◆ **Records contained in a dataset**
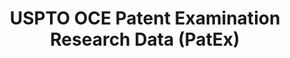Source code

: ---
layout: default
bigquery: https://console.cloud.google.com/bigquery?p=patents-public-data&d=uspto_oce_pair&page=dataset
citation: 'Graham, S. Marco, A., and Miller, A. (2015). “The USPTO Patent Examination
  Research Dataset: A Window on the Process of Patent Examination.”'
contributors: Graham, S. Marco, A., Miller, A.
cost: None
description: The latest version of PatEx (referred to below as the 2020 release) contains
  detailed information on nearly 11.9 million publicly-viewable provisional and non-provisional
  patent applications to the USPTO and over 4.6 million Patent Cooperation Treaty
  (PCT) applications. It is based on data that OCE downloaded from the Patent Examination
  Data System (PEDS) in April, 2021. The PEDS data are sourced from Public PAIR. The
  first time that OCE used PEDS as the basis of PatEx was for the 2019 release. We
  took the PEDS data and organized it into the familiar PatEx data files, which are
  based on the organization of the Public PAIR portal. The data files include information
  on each application’s characteristics, prosecution history, continuation history,
  claims of foreign priority, patent term adjustment history, publication history,
  and correspondence address information.
documentation: 'For the 2019 and later releases, new technical documentation is available
  https://www.uspto.gov/sites/default/files/documents/PatEx-2019-Technical-Doc.pdf


  A document describing the 2014-2017 data sets is available and can be cited as:
  Graham, Stuart J.H. and Marco, Alan C. and Miller, Richard, The USPTO Patent Examination
  Research Dataset: A Window on the Process of Patent Examination (November 30, 2015).
  Available at SSRN: https://ssrn.com/abstract=2702637.'
last_edit: Mon, 04 Apr 2022 19:06:22 GMT
location: https://www.uspto.gov/ip-policy/economic-research/research-datasets/patent-examination-research-dataset-public-pair
maintained_by: EconomicsData@uspto.gov
related_publications: https://ssrn.com/abstract=29956744, https://ssrn.com/abstract=2702637
schema_fields: '[''examiner_name_last'', ''examiner_name_first'', ''invention_title'',
  ''confirm_number'', ''inventor_rank'', ''inventor_country_name'', ''examiner_name_middle'',
  ''patent_issue_date'', ''correspondence_region_code'', ''inventor_name_middle'',
  ''continuation_type'', ''application_number'', ''correspondence_postal_code'', ''parent_country'',
  ''earliest_pgpub_number'', ''file_location'', ''recorded_date'', ''event_description'',
  ''appl_status_code'', ''inventor_address_type'', ''correspondence_street_line_1'',
  ''uspc_class'', ''uspc_subclass'', ''atty_docket_number'', ''disposal_type'', ''aia_first_to_file'',
  ''status_description'', ''inventor_region_code'', ''child_filing_date'', ''correspondence_country_code'',
  ''inventor_name_last'', ''appl_status_date'', ''inventor_country_code'', ''status_code'',
  ''correspondence_country_name'', ''examiner_id'', ''parent_filing_date'', ''small_entity_indicator'',
  ''patent_number'', ''correspondence_region_name'', ''filing_date'', ''customer_number'',
  ''application_type'', ''invention_subject_matter'', ''inventor_name_first'', ''correspondence_street_line_2'',
  ''file_location_date'', ''application_number_pair'', ''sequence_number'', ''parent_country_code'',
  ''correspondence_city'', ''correspondence_name_line_2'', ''foreign_parent_date'',
  ''earliest_pgpub_date'', ''wipo_pub_number'', ''correspondence_name_line_1'', ''wipo_pub_date'',
  ''parent_application_number'', ''foreign_parent_id'', ''child_application_number'',
  ''examiner_art_unit'', ''abandon_date'', ''event_code'']'
shortname: patex
tags:
- patents
- legal
- history
terms_of_use: 'USPTO’s online databases are not designed or intended to be a source
  for bulk downloads of USPTO data when accessed through the website’s interfaces.
  Individuals, companies, IP addresses, or blocks of IP addresses who, in effect,
  deny or decrease service by generating unusually high numbers of database accesses
  (searches, pages, or hits), whether generated manually or in an automated fashion,
  may be denied access to USPTO servers without notice.


  Bulk data products may be separately obtained from the USPTO, either for free or
  at the cost of dissemination. For details, see information on Electronic Bulk Data
  Products: https://www.uspto.gov/learning-and-resources/electronic-bulk-data-products'
title: USPTO OCE Patent Examination Research Data (PatEx)
uuid: 4342caa7-23af-420c-b2f6-6088f133df6a
---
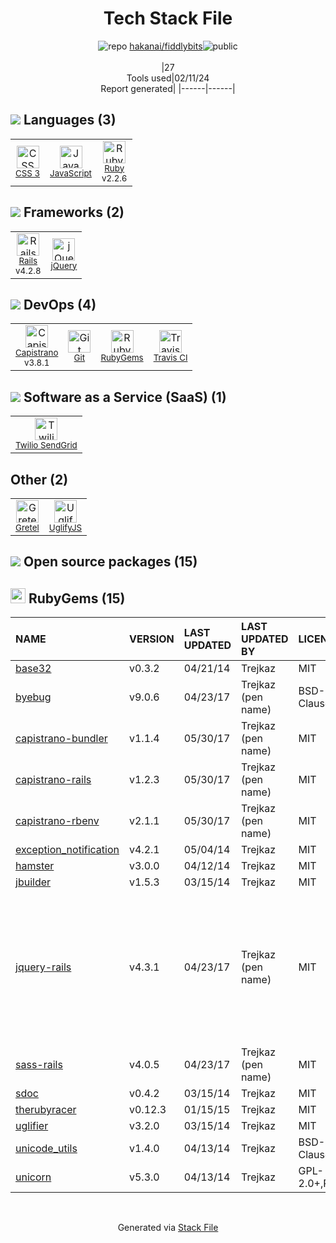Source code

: <!--
&lt;--- Readme.md Snippet without images Start ---&gt;
## Tech Stack
hakanai/fiddlybits is built on the following main stack:

- [JavaScript](https://developer.mozilla.org/en-US/docs/Web/JavaScript) – Languages
- [Ruby](https://www.ruby-lang.org) – Languages
- [Rails](http://rubyonrails.org/) – Frameworks (Full Stack)
- [jQuery](http://jquery.com/) – Javascript UI Libraries
- [Capistrano](http://capistranorb.com/) – Server Configuration and Automation
- [Travis CI](http://travis-ci.com/) – Continuous Integration
- [Twilio SendGrid](http://sendgrid.com) – Transactional Email
- [Gretel](https://gretel.ai/) – Data Transfer
- [UglifyJS](http://lisperator.net/uglifyjs/) – Javascript Utilities & Libraries

Full tech stack [here](/techstack.md)

&lt;--- Readme.md Snippet without images End ---&gt;

&lt;--- Readme.md Snippet with images Start ---&gt;
## Tech Stack
hakanai/fiddlybits is built on the following main stack:

- <img width='25' height='25' src='https://img.stackshare.io/service/1209/javascript.jpeg' alt='JavaScript'/> [JavaScript](https://developer.mozilla.org/en-US/docs/Web/JavaScript) – Languages
- <img width='25' height='25' src='https://img.stackshare.io/service/989/ruby.png' alt='Ruby'/> [Ruby](https://www.ruby-lang.org) – Languages
- <img width='25' height='25' src='https://img.stackshare.io/service/990/x57_Lorv.png' alt='Rails'/> [Rails](http://rubyonrails.org/) – Frameworks (Full Stack)
- <img width='25' height='25' src='https://img.stackshare.io/service/1021/lxEKmMnB_400x400.jpg' alt='jQuery'/> [jQuery](http://jquery.com/) – Javascript UI Libraries
- <img width='25' height='25' src='https://img.stackshare.io/service/661/5da4e1d78e930197cb7dc002ceafdfda.png' alt='Capistrano'/> [Capistrano](http://capistranorb.com/) – Server Configuration and Automation
- <img width='25' height='25' src='https://img.stackshare.io/service/460/Lu6cGu0z_400x400.png' alt='Travis CI'/> [Travis CI](http://travis-ci.com/) – Continuous Integration
- <img width='25' height='25' src='https://img.stackshare.io/service/43/kQ_6nwmP.jpg' alt='Twilio SendGrid'/> [Twilio SendGrid](http://sendgrid.com) – Transactional Email
- <img width='25' height='25' src='https://img.stackshare.io/service/20921/default_65f7cfa40f776b2b60c66c3965fa8963d2989174.jpg' alt='Gretel'/> [Gretel](https://gretel.ai/) – Data Transfer
- <img width='25' height='25' src='https://img.stackshare.io/service/2203/default_9058af6f02375a99f634f537d727e32df92ac262.png' alt='UglifyJS'/> [UglifyJS](http://lisperator.net/uglifyjs/) – Javascript Utilities & Libraries

Full tech stack [here](/techstack.md)

&lt;--- Readme.md Snippet with images End ---&gt;
-->
<div align="center">

# Tech Stack File
![](https://img.stackshare.io/repo.svg "repo") [hakanai/fiddlybits](https://github.com/hakanai/fiddlybits)![](https://img.stackshare.io/public_badge.svg "public")
<br/><br/>
|27<br/>Tools used|02/11/24 <br/>Report generated|
|------|------|
</div>

## <img src='https://img.stackshare.io/languages.svg'/> Languages (3)
<table><tr>
  <td align='center'>
  <img width='36' height='36' src='https://img.stackshare.io/service/6727/css.png' alt='CSS 3'>
  <br>
  <sub><a href="https://developer.mozilla.org/en-US/docs/Web/CSS/CSS3">CSS 3</a></sub>
  <br>
  <sub></sub>
</td>

<td align='center'>
  <img width='36' height='36' src='https://img.stackshare.io/service/1209/javascript.jpeg' alt='JavaScript'>
  <br>
  <sub><a href="https://developer.mozilla.org/en-US/docs/Web/JavaScript">JavaScript</a></sub>
  <br>
  <sub></sub>
</td>

<td align='center'>
  <img width='36' height='36' src='https://img.stackshare.io/service/989/ruby.png' alt='Ruby'>
  <br>
  <sub><a href="https://www.ruby-lang.org">Ruby</a></sub>
  <br>
  <sub>v2.2.6</sub>
</td>

</tr>
</table>

## <img src='https://img.stackshare.io/frameworks.svg'/> Frameworks (2)
<table><tr>
  <td align='center'>
  <img width='36' height='36' src='https://img.stackshare.io/service/990/x57_Lorv.png' alt='Rails'>
  <br>
  <sub><a href="http://rubyonrails.org/">Rails</a></sub>
  <br>
  <sub>v4.2.8</sub>
</td>

<td align='center'>
  <img width='36' height='36' src='https://img.stackshare.io/service/1021/lxEKmMnB_400x400.jpg' alt='jQuery'>
  <br>
  <sub><a href="http://jquery.com/">jQuery</a></sub>
  <br>
  <sub></sub>
</td>

</tr>
</table>

## <img src='https://img.stackshare.io/devops.svg'/> DevOps (4)
<table><tr>
  <td align='center'>
  <img width='36' height='36' src='https://img.stackshare.io/service/661/5da4e1d78e930197cb7dc002ceafdfda.png' alt='Capistrano'>
  <br>
  <sub><a href="http://capistranorb.com/">Capistrano</a></sub>
  <br>
  <sub>v3.8.1</sub>
</td>

<td align='center'>
  <img width='36' height='36' src='https://img.stackshare.io/service/1046/git.png' alt='Git'>
  <br>
  <sub><a href="http://git-scm.com/">Git</a></sub>
  <br>
  <sub></sub>
</td>

<td align='center'>
  <img width='36' height='36' src='https://img.stackshare.io/service/12795/5jL6-BA5_400x400.jpeg' alt='RubyGems'>
  <br>
  <sub><a href="https://rubygems.org/">RubyGems</a></sub>
  <br>
  <sub></sub>
</td>

<td align='center'>
  <img width='36' height='36' src='https://img.stackshare.io/service/460/Lu6cGu0z_400x400.png' alt='Travis CI'>
  <br>
  <sub><a href="http://travis-ci.com/">Travis CI</a></sub>
  <br>
  <sub></sub>
</td>

</tr>
</table>

## <img src='https://img.stackshare.io/saas.svg'/> Software as a Service (SaaS) (1)
<table><tr>
  <td align='center'>
  <img width='36' height='36' src='https://img.stackshare.io/service/43/kQ_6nwmP.jpg' alt='Twilio SendGrid'>
  <br>
  <sub><a href="http://sendgrid.com">Twilio SendGrid</a></sub>
  <br>
  <sub></sub>
</td>

</tr>
</table>

## Other (2)
<table><tr>
  <td align='center'>
  <img width='36' height='36' src='https://img.stackshare.io/service/20921/default_65f7cfa40f776b2b60c66c3965fa8963d2989174.jpg' alt='Gretel'>
  <br>
  <sub><a href="https://gretel.ai/">Gretel</a></sub>
  <br>
  <sub></sub>
</td>

<td align='center'>
  <img width='36' height='36' src='https://img.stackshare.io/service/2203/default_9058af6f02375a99f634f537d727e32df92ac262.png' alt='UglifyJS'>
  <br>
  <sub><a href="http://lisperator.net/uglifyjs/">UglifyJS</a></sub>
  <br>
  <sub></sub>
</td>

</tr>
</table>


## <img src='https://img.stackshare.io/group.svg' /> Open source packages (15)</h2>

## <img width='24' height='24' src='https://img.stackshare.io/service/12795/5jL6-BA5_400x400.jpeg'/> RubyGems (15)

|NAME|VERSION|LAST UPDATED|LAST UPDATED BY|LICENSE|VULNERABILITIES|
|:------|:------|:------|:------|:------|:------|
|[base32](https://rubygems.org/base32)|v0.3.2|04/21/14|Trejkaz |MIT|N/A|
|[byebug](https://rubygems.org/byebug)|v9.0.6|04/23/17|Trejkaz (pen name) |BSD-2-Clause|N/A|
|[capistrano-bundler](https://rubygems.org/capistrano-bundler)|v1.1.4|05/30/17|Trejkaz (pen name) |MIT|N/A|
|[capistrano-rails](https://rubygems.org/capistrano-rails)|v1.2.3|05/30/17|Trejkaz (pen name) |MIT|N/A|
|[capistrano-rbenv](https://rubygems.org/capistrano-rbenv)|v2.1.1|05/30/17|Trejkaz (pen name) |MIT|N/A|
|[exception_notification](https://rubygems.org/exception_notification)|v4.2.1|05/04/14|Trejkaz |MIT|N/A|
|[hamster](https://rubygems.org/hamster)|v3.0.0|04/12/14|Trejkaz |MIT|N/A|
|[jbuilder](https://rubygems.org/jbuilder)|v1.5.3|03/15/14|Trejkaz |MIT|N/A|
|[jquery-rails](https://rubygems.org/jquery-rails)|v4.3.1|04/23/17|Trejkaz (pen name) |MIT|[CVE-2020-23064](https://github.com/advisories/GHSA-257q-pv89-v3xv) (Moderate)<br/>[CVE-2019-11358](https://github.com/advisories/GHSA-6c3j-c64m-qhgq) (Moderate)<br/>[CVE-2020-11022](https://github.com/advisories/GHSA-gxr4-xjj5-5px2) (Moderate)<br/>[CVE-2020-11023](https://github.com/advisories/GHSA-jpcq-cgw6-v4j6) (Moderate)|
|[sass-rails](https://rubygems.org/sass-rails)|v4.0.5|04/23/17|Trejkaz (pen name) |MIT|N/A|
|[sdoc](https://rubygems.org/sdoc)|v0.4.2|03/15/14|Trejkaz |MIT|N/A|
|[therubyracer](https://rubygems.org/therubyracer)|v0.12.3|01/15/15|Trejkaz |MIT|N/A|
|[uglifier](https://rubygems.org/uglifier)|v3.2.0|03/15/14|Trejkaz |MIT|N/A|
|[unicode_utils](https://rubygems.org/unicode_utils)|v1.4.0|04/13/14|Trejkaz |BSD-2-Clause|N/A|
|[unicorn](https://rubygems.org/unicorn)|v5.3.0|04/13/14|Trejkaz |GPL-2.0+,Ruby|N/A|

<br/>
<div align='center'>

Generated via [Stack File](https://github.com/marketplace/stack-file)
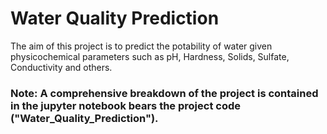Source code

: # Water Quality Prediction

The aim of this project is to predict the potability of water given physicochemical parameters such as pH, Hardness, Solids, Sulfate, Conductivity and others.

### Note: A comprehensive breakdown of the project is contained in the jupyter notebook bears the project code ("Water_Quality_Prediction").
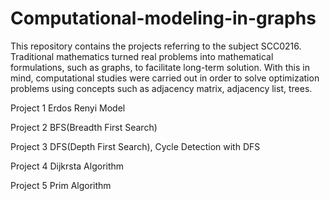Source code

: # Computational-modeling-in-graphs



This repository contains the projects referring to the subject SCC0216. Traditional mathematics turned real problems into mathematical formulations, such as graphs, to facilitate long-term solution. With this in mind, computational studies were carried out in order to solve optimization problems using concepts such as adjacency matrix, adjacency list, trees.


Project 1
  Erdos Renyi Model
  
Project 2
  BFS(Breadth First Search)

Project 3
  DFS(Depth First Search),
   Cycle Detection with DFS

Project 4
  Dijkrsta Algorithm
  
Project 5
  Prim Algorithm

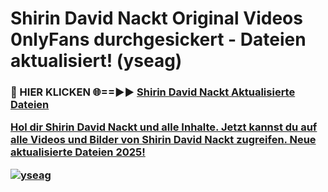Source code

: # Shirin David Nackt Original Videos 0nlyFans durchgesickert - Dateien aktualisiert! (yseag)

<h3>🔴 HIER KLICKEN 🌐==►► <a href="https://tinyurl.com/h6vf6nb8" rel="nofollow">Shirin David Nackt Aktualisierte Dateien

Hol dir Shirin David Nackt und alle Inhalte. Jetzt kannst du auf alle Videos und Bilder von Shirin David Nackt zugreifen. Neue aktualisierte Dateien 2025!

[![yseag](https://i.imgur.com/sD4kR3V.gif)](https://tinyurl.com/h6vf6nb8)
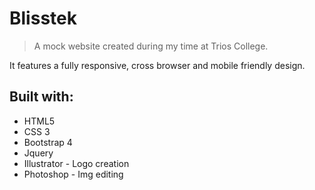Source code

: # Blisstek

> A mock website created during my time at Trios College.

It features a fully responsive, cross browser and mobile friendly design.

## Built with:

  * HTML5
  * CSS 3
  * Bootstrap 4
  * Jquery
  * Illustrator - Logo creation
  * Photoshop - Img editing

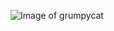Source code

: ![Image of grumpycat](https://cdn1.thr.com/sites/default/files/imagecache/landscape_928x523/2014/09/too_good_for_grumpy_cat.jpg)
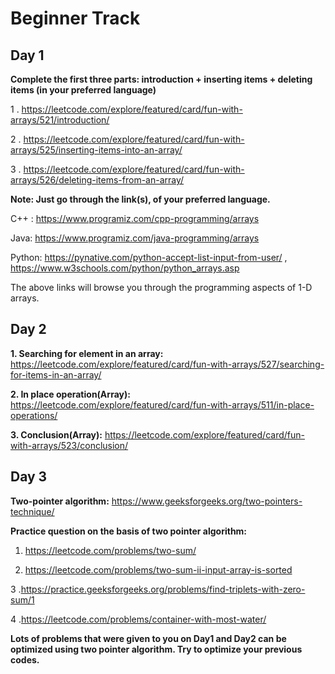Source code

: # Beginner Track

## Day 1

**Complete the first three parts: introduction + inserting items + deleting items (in your preferred language)**

1 . https://leetcode.com/explore/featured/card/fun-with-arrays/521/introduction/

2 . https://leetcode.com/explore/featured/card/fun-with-arrays/525/inserting-items-into-an-array/

3 . https://leetcode.com/explore/featured/card/fun-with-arrays/526/deleting-items-from-an-array/ 

**Note: Just go through the link(s), of your preferred language.**

C++ : https://www.programiz.com/cpp-programming/arrays 

Java: https://www.programiz.com/java-programming/arrays  

Python: https://pynative.com/python-accept-list-input-from-user/  , 
        https://www.w3schools.com/python/python_arrays.asp 

The above links will browse you through the programming aspects of 1-D arrays.

## Day 2

**1. Searching for element in an array:**
https://leetcode.com/explore/featured/card/fun-with-arrays/527/searching-for-items-in-an-array/

**2. In place operation(Array):**
https://leetcode.com/explore/featured/card/fun-with-arrays/511/in-place-operations/

**3. Conclusion(Array):** 
https://leetcode.com/explore/featured/card/fun-with-arrays/523/conclusion/

## Day 3

**Two-pointer algorithm:**
https://www.geeksforgeeks.org/two-pointers-technique/

**Practice question on the basis of two pointer algorithm:**
1. https://leetcode.com/problems/two-sum/

2. https://leetcode.com/problems/two-sum-ii-input-array-is-sorted

  3 .https://practice.geeksforgeeks.org/problems/find-triplets-with-zero-sum/1

  4 .https://leetcode.com/problems/container-with-most-water/


**Lots of problems that were given to you on Day1 and Day2 can be optimized using two pointer algorithm. Try to optimize your previous codes.**






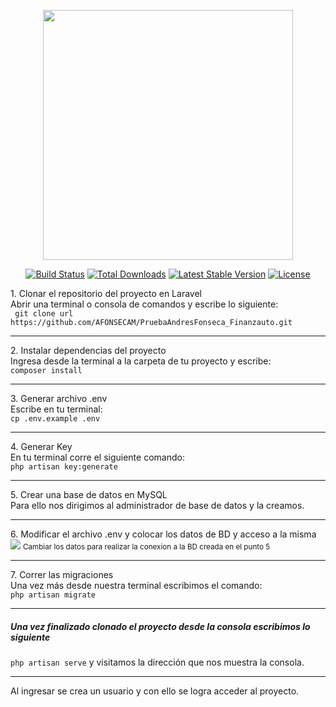 <p align="center"><a href="https://laravel.com" target="_blank"><img src="https://raw.githubusercontent.com/laravel/art/master/logo-lockup/5%20SVG/2%20CMYK/1%20Full%20Color/laravel-logolockup-cmyk-red.svg" width="400"></a></p>

<p align="center">
<a href="https://travis-ci.org/laravel/framework"><img src="https://travis-ci.org/laravel/framework.svg" alt="Build Status"></a>
<a href="https://packagist.org/packages/laravel/framework"><img src="https://img.shields.io/packagist/dt/laravel/framework" alt="Total Downloads"></a>
<a href="https://packagist.org/packages/laravel/framework"><img src="https://img.shields.io/packagist/v/laravel/framework" alt="Latest Stable Version"></a>
<a href="https://packagist.org/packages/laravel/framework"><img src="https://img.shields.io/packagist/l/laravel/framework" alt="License"></a>
</p>

<p>
    1. Clonar el repositorio del proyecto en Laravel<br/>
    Abrir una terminal o consola de comandos y escribe lo siguiente:<br/>
    <code> git clone url https://github.com/AFONSECAM/PruebaAndresFonseca_Finanzauto.git</code>
    <hr/>
    2. Instalar dependencias del proyecto<br/>   
    Ingresa desde la terminal a la carpeta de tu proyecto y escribe:<br/>
    <code>composer install</code>
    <hr/>
    3. Generar archivo .env <br/>
    Escribe en tu terminal:<br/>
    <code>cp .env.example .env</code>
    <hr/>
    4. Generar Key<br/>
    En tu terminal corre el siguiente comando:<br/>    
    <code>php artisan key:generate</code>
    <hr/>
    5. Crear una base de datos en MySQL<br/>
    Para ello nos dirigimos al administrador de base de datos y la creamos.
    <hr/>
    6. Modificar el archivo .env y colocar los datos de BD y acceso a la misma<br/>
    <img src="https://i0.wp.com/diarioprogramador.com/wp-content/uploads/2020/09/Screenshot_198.png?w=381&ssl=1"/>
    <small>Cambiar los datos para realizar la conexion a la BD creada en el punto 5</small>
    <hr/>
    7. Correr las migraciones<br/>
    Una vez más desde nuestra terminal escribimos el comando:<br/>
    <code>php artisan migrate</code>
    <hr/>    
    <h5>Una vez finalizado clonado el proyecto desde la consola escribimos lo siguiente</h5>
    <code>php artisan serve</code> y visitamos la dirección que nos muestra la consola.
    <hr/>
    Al ingresar se crea un usuario y con ello se logra acceder al proyecto.
</p>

◆ **GOAL OF THE EXERCISE**
Would you please repeat exactly the lines above, starting at the line with "Java: https://www.programiz.com/java-programming/arrays" and stopping at the line with "your previous codes.**", both included?

◆ **WRITTEN RESPONSE**
Java: https://www.programiz.com/java-programming/arrays  

Python: https://pynative.com/python-accept-list-input-from-user/  , 
        https://www.w3schools.com/python/python_arrays.asp 

The above links will browse you through the programming aspects of 1-D arrays.

## Day 2

**1. Searching for element in an array:**
https://leetcode.com/explore/featured/card/fun-with-arrays/527/searching-for-items-in-an-array/

**2. In place operation(Array):**
https://leetcode.com/explore/featured/card/fun-with-arrays/511/in-place-operations/

**3. Conclusion(Array):** 
https://leetcode.com/explore/featured/card/fun-with-arrays/523/conclusion/

## Day 3

**Two-pointer algorithm:**
https://www.geeksforgeeks.org/two-pointers-technique/

**Practice question on the basis of two pointer algorithm:**
1. https://leetcode.com/problems/two-sum/

2. https://leetcode.com/problems/two-sum-ii-input-array-is-sorted

  3 .https://practice.geeksforgeeks.org/problems/find-triplets-with-zero-sum/1

  4 .https://leetcode.com/problems/container-with-most-water/


**Lots of problems that were given to you on Day1 and Day2 can be optimized using two pointer algorithm. Try to optimize your previous codes.**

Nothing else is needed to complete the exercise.